氷河湖「濃ケ池」 大正期の水準まで修復

LINEで送る
Pocket

濃ケ池の現状について説明する中ア国定公園巡視相談員の後藤寛さん

中央アルプス駒ケ岳(2956メートル)の北東部に位置する国内でも現存が希少な氷河湖「濃ケ池(のうがいけ)」(2660メートル)の規模縮小問題について、管轄する宮田村は現状報告会を25日、村役場で開いた。現地対応に携わった中ア国定公園巡視相談員の後藤寛さん(73)=同村新田=は「池の面積は記録に残る1924年当時と同レベルにまで修復された」などと報告。今後も復元状態を保つための取り組みを村とともに継続する意向を示した。

村は中アの国定公園化に伴い、環境保全の一環として専門家などから指摘を受けていた「濃ケ池の縮小化」について調査。この結果「人の往来が原因」とされたため、2021年から「人の手による修復」に着手。同9~10月にかけ自然石や土砂を用い、本来は水が流れ出る場所ではない地点に水をせき止めるための堤を築くなど、復元活動を行っていた。
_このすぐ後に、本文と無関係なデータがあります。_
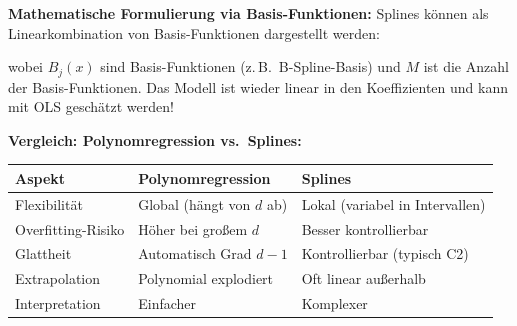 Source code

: \textbf{Mathematische Formulierung via Basis-Funktionen:} Splines können als Linearkombination von Basis-Funktionen dargestellt werden:

wobei $B_j(x)$ sind Basis-Funktionen (z.\,B.\ B-Spline-Basis) und $M$ ist die Anzahl der Basis-Funktionen. Das Modell ist wieder linear in den Koeffizienten und kann mit OLS geschätzt werden!

\textbf{Vergleich: Polynomregression vs.\ Splines:}
\begin{table}[h]
    \centering
    \small
    \begin{tabular}{|l|l|l|}
        \hline
        \textbf{Aspekt} & \textbf{Polynomregression} & \textbf{Splines} \\
        \hline
        Flexibilität & Global (hängt von $d$ ab) & Lokal (variabel in Intervallen) \\
        \hline
        Overfitting-Risiko & Höher bei großem $d$ & Besser kontrollierbar \\
        \hline
        Glattheit & Automatisch Grad $d-1$ & Kontrollierbar (typisch C2) \\
        \hline
        Extrapolation & Polynomial explodiert & Oft linear außerhalb \\
        \hline
        Interpretation & Einfacher & Komplexer \\
        \hline
    \end{tabular}
\end{table}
後藤さんによると、今年7月2日の状況調査では、記録に残る濃ケ池の規模(面積)としては1924(大正12)年と同レベルまでに復元。最小規模だった2013年と比べ、「目測で」約6倍に拡大した。水位も最小時より25センチ程度上がったという。

復元活動は、県環境部自然保護課と連携して実施。コンクリートや重機を使用せず、自然石と土砂を積み上げたのみ。元よりあった排水路から水が流出するよう誘導もでき、周辺環境に配慮した形で進められた。

後藤さんは「高山帯にある湖は登山者にとって心を癒やす特別なもの。消滅もやむを得ないと思っていたが、ここまで来れてうれしい」と感想。村は「復元状態が保てるよう活動を続けていきたい」としている。